手と足を連動させてしっかりと力を伝える、純粋に体力をつける、そういった意味では今後もトレーニングメニューに取り入れてもいいかなと思いました。
それに早朝に神社仏閣の階段を走るのは気持ち的にも清々しいものがありました。
階段トレーニングにお誘い頂きありがとうございました。
―――いえいえ、私も荒木選手のガッツある走りが見れてよかったです。最後まで一度も止まらなかったのはさすがでした。近所にこんなすばらしいお寺の階段があるのはとても稀なことなので、是非今後も参拝がてら走ってみてくださいね。
本日はありがとうございました。
こちらこそありがとうございました。
荒木悠太選手の魅力~周りに笑顔と元気を与える好青年~
カヌースプリントにてパリオリンピックを目指す荒木悠太選手。階段トレーニングの誘いも二返事で「行きます!」と答え、ハードな練習メニューにもついてきたのはあっぱれでした。

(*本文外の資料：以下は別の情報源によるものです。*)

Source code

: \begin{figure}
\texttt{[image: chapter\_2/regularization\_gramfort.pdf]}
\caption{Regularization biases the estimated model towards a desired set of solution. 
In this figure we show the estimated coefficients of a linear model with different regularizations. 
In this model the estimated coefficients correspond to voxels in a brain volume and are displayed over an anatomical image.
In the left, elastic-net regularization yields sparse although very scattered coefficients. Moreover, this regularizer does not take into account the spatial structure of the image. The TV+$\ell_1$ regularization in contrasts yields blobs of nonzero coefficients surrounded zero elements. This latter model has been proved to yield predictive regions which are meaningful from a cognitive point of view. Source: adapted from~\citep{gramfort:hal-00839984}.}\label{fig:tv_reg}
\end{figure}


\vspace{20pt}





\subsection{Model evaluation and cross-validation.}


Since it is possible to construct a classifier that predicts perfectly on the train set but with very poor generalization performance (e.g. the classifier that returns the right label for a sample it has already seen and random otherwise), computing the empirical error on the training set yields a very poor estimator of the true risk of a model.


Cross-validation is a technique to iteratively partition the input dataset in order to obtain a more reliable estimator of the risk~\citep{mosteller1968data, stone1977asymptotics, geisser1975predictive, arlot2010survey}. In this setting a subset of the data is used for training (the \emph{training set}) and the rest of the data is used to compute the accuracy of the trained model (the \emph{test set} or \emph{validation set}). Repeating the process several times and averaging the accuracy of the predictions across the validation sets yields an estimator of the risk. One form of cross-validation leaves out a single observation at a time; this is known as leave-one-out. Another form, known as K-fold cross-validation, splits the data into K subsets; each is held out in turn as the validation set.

800段ほどの階段を階段坊主は4分9秒、荒木選手は6分10秒…滋賀県は立木観音様に朝の参拝も兼ねてのトレーニングでした。
また荒木選手は、すれ違う人が二度見をするほどの筋肉質ですが、「運動は全て支点、力点、作用点から説明できて、僕の体力や技術からしてこの階段は・・・(以下略)」と理論的に話す姿にはプチギャップでした。なるほどさすが『客観的に自己分析が出来る』が強みなだけありました。
トレーニングやインタビュー時は、思いがけないマル秘なハプニングがいくつかありましたが、終始明るい笑顔だったのが印象的で、その誰とでもすぐに打ち解け合える人柄の良さをこれからも充分に活かし、競技人生を歩んでほしいところです。
現役大学生という事もあり、まだまだ伸びしろばかりの荒木選手。これからもどんどんと力をつけることでしょう。今後の活躍に注目です!
カヌースプリント 荒木悠太選手を応援しよう!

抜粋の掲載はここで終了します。